- Born: Methana, Greece

World Series of Poker
- Bracelets: 2
- Money finishes: 18

= Vasilis Lazarou =

Greek poker player

Vasilis Lazarou is a Greek professional poker player who has won two bracelets at the World Series of Poker. He is mainly a seven card stud player, but he has cashed in various other poker tournament games as well.

Lazarou was born in Methana, a small town in Greece and lives in Las Vegas, Nevada.

== Poker career ==
Lazarou first cashed in the WSOP in 1990 and also won his first bracelet that year in the $1,500 Seven Card Stud event, winning a cash prize of $158,400 in addition to the title.

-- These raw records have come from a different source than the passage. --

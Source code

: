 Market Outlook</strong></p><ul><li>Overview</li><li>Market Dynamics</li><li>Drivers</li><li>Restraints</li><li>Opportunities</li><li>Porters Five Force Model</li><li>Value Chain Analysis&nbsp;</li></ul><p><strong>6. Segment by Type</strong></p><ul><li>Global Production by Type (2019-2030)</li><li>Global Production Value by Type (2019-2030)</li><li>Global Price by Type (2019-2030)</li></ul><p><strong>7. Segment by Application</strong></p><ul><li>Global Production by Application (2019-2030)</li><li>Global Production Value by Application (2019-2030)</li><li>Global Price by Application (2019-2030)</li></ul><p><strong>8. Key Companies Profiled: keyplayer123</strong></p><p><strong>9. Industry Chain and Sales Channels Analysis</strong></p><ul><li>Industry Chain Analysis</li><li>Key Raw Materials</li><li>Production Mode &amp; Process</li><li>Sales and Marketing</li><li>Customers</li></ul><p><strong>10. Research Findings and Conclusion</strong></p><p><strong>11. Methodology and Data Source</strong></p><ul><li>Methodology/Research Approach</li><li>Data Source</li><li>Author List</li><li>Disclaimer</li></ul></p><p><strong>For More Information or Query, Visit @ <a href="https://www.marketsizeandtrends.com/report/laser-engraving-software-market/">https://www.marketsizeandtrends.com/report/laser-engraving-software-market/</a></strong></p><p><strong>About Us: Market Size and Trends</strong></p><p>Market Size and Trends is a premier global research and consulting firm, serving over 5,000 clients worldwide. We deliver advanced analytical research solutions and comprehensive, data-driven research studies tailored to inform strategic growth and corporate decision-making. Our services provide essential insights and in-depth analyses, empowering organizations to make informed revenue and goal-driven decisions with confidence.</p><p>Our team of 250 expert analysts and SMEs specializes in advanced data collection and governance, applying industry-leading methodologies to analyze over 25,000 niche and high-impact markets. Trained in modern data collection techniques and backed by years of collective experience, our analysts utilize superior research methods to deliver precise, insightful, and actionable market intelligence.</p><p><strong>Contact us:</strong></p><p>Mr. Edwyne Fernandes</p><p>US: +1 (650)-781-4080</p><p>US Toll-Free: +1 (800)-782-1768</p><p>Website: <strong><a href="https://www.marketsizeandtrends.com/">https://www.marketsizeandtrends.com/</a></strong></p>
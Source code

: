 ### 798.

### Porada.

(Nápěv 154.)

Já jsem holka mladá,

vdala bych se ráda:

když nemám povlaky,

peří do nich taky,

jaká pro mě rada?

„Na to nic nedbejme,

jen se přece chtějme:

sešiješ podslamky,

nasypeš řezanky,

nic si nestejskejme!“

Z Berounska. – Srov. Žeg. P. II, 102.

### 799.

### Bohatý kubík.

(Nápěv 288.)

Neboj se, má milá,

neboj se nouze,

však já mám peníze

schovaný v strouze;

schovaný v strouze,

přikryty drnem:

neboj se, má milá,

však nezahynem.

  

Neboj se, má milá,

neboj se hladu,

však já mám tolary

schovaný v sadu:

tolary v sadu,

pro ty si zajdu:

He won his second bracelet in the 1997 WSOP, in the $2,500 Seven Card Stud tournament, earning $169,000. Later in the same WSOP, Lazarou came close to winning a third career bracelet in the $5,000 Seven Card Stud event, but finished as the runner-up.

As of 2012, Lazarou has total tournament winnings over $700,000. His 18 cashes at the World Series of Poker account for $575,144 of that total.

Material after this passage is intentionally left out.